Media Center: ‘Unmanned’ by Dan Fesperman

Media Center: ‘Unmanned’ by Dan Fesperman

WHO: Dan Fesperman

WHAT: UNMANNED, a novel

WHEN: Published by Knopf August 13, 2014

WHERE: Set mostly in the Nevada desert.

WHY: “This timely thriller…
evokes wonder as well as chills.

“Capt. Darwin Cole, a Predator drone pilot comfortably ensconced at Nevada’s Creech Air Force Base, discovers too late that children have entered his target area in eastern Afghanistan. The missile strike leaves two children dead, and Cole, devastated, spends a year in self-abnegating seclusion in the Nevada desert…
“Journalist Keira Lyttle finds Cole and persuades him to help her and two of her colleagues investigate the high-level misuse of government drones by a rogue CIA officer.
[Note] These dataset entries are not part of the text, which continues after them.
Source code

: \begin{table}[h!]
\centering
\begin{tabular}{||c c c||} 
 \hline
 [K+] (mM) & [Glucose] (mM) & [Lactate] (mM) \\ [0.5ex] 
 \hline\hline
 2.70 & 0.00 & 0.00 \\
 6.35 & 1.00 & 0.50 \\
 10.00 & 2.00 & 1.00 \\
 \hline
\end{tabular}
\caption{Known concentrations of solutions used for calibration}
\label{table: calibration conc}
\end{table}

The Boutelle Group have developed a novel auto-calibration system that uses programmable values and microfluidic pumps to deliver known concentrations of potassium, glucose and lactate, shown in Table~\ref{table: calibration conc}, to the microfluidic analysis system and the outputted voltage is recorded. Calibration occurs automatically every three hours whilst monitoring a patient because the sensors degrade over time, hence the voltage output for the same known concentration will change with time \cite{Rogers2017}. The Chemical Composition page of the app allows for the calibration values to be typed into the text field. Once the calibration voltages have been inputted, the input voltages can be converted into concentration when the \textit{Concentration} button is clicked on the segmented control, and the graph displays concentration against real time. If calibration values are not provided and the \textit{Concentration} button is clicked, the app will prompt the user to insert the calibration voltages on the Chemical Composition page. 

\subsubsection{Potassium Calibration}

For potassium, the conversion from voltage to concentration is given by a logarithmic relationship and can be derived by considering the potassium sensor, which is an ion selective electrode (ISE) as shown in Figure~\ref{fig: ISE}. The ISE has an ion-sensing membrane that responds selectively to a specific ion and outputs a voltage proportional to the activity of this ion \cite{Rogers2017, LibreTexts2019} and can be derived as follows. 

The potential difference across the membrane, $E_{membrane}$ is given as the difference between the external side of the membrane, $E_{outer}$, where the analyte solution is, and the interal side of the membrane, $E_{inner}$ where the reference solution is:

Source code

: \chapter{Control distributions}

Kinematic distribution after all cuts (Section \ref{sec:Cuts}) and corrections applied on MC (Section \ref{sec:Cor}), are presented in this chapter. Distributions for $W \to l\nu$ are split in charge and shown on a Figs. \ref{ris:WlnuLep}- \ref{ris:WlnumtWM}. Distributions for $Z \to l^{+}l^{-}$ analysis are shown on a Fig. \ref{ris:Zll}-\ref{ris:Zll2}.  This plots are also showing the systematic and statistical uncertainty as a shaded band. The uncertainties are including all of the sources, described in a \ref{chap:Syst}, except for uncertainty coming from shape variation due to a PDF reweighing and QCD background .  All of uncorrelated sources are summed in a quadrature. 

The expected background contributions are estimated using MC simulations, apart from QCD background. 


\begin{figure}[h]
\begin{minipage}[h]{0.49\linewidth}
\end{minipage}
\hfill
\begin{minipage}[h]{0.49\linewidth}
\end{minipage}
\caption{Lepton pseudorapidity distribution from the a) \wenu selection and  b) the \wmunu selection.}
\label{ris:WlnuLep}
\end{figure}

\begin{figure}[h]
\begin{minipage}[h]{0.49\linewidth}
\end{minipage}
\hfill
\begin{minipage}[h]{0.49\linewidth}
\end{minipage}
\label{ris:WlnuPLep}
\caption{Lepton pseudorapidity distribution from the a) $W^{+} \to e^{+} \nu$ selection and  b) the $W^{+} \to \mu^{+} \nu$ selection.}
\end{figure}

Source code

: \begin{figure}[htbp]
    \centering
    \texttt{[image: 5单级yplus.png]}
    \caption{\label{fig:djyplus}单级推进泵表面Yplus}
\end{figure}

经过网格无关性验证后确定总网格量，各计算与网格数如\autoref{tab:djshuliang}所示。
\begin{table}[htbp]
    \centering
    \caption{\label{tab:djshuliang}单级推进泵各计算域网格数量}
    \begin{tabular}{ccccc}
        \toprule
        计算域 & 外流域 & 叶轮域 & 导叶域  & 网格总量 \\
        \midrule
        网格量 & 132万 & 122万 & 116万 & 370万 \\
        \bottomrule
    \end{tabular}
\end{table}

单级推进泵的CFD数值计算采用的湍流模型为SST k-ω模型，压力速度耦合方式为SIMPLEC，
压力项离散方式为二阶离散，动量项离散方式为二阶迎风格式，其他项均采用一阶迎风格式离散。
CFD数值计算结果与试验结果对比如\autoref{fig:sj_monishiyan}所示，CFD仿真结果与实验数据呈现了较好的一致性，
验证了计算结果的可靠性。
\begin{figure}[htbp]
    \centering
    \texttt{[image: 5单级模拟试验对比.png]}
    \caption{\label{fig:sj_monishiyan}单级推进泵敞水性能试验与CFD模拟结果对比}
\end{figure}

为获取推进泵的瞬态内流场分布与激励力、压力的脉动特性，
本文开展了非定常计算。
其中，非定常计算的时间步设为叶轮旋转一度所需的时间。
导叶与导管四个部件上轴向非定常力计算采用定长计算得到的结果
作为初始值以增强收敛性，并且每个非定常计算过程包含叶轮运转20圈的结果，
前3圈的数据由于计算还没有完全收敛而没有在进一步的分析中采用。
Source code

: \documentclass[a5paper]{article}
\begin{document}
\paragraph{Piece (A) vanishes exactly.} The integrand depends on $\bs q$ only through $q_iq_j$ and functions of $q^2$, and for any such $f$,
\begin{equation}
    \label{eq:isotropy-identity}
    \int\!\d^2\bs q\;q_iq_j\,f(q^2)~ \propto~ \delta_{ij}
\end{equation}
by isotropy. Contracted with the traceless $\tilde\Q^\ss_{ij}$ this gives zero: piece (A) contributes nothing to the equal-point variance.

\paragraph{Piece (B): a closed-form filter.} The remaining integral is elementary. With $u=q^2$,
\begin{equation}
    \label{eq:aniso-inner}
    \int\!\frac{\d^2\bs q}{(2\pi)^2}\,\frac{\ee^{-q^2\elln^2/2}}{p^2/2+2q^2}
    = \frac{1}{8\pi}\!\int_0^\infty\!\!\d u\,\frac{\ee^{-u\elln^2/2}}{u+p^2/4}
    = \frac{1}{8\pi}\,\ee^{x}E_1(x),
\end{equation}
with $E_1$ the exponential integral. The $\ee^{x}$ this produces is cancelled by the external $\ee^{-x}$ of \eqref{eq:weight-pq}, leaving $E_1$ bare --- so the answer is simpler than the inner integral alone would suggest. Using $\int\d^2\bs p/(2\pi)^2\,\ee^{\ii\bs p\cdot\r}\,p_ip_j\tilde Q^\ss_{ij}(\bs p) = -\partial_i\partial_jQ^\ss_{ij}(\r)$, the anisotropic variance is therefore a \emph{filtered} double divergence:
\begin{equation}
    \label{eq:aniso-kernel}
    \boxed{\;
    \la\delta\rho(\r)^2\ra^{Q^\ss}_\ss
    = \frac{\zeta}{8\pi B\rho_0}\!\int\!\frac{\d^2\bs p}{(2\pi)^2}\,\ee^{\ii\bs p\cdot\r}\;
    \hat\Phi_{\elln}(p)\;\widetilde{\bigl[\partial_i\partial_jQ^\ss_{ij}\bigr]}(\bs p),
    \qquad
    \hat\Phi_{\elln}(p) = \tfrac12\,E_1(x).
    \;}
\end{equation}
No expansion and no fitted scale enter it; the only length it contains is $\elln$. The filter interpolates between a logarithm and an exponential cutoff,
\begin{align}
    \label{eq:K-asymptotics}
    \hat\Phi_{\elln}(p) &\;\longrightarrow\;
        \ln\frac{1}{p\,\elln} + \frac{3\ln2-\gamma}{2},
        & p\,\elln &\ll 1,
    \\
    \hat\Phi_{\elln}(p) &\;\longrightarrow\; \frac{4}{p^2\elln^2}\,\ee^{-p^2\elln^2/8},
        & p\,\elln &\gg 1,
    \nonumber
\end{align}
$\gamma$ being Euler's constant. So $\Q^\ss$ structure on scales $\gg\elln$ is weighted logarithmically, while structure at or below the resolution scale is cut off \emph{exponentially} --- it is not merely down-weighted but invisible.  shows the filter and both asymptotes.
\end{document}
As Cole and the reporters follow a trail through ex-CIA agents, intelligence contractors, and military technocrats, Fesperman delineates the capabilities of modern drone aircraft in details that evoke wonder as well as chills at their disturbing implications for personal privacy…The technical information will keep readers turning the pages up to the rousing conclusion.” —PUBLISHERS WEEKLY

“Fesperman has delivered an unlikely thriller nuanced with moral ambiguity. Well-written and dense with complicity, this is an action-packed glimpse of intrusive technology in which the good guys never have clear moral standing. A timely thriller that brings drone warfare to the streets of America.” —KIRKUS REVIEWS

“Another winner from the author of
The Arms Maker of Berlin and The Double Game.”
—David Pitt, BOOKLIST

Jacket photoFrom the beginning of the book: Thirty seconds to impact. On the video display, Captain Darwin Cole watches black crosshairs quiver on a mud rooftop. He doesn’t budge the stick and rudder. No piloting needed now. All that matters is the missile, which Airman Zach Lewis guides by laser from a seat to Cole’s immediate right. Ten seconds pass while Cole wiggles his toes, numb from the air-conditioning. No one speaks into their headsets. Even the chatter screen is calm, as if everyone in their viewing audience was holding his breath. It is 3:50 a.m., and Cole’s sense of detachment is so profound that he has to remind himself this is not a game, not a drill. It is death in motion, as real as it gets, and for the moment he is reality’s instrument of choice, the one whose name will go on the dotted line now and forevermore. His kill.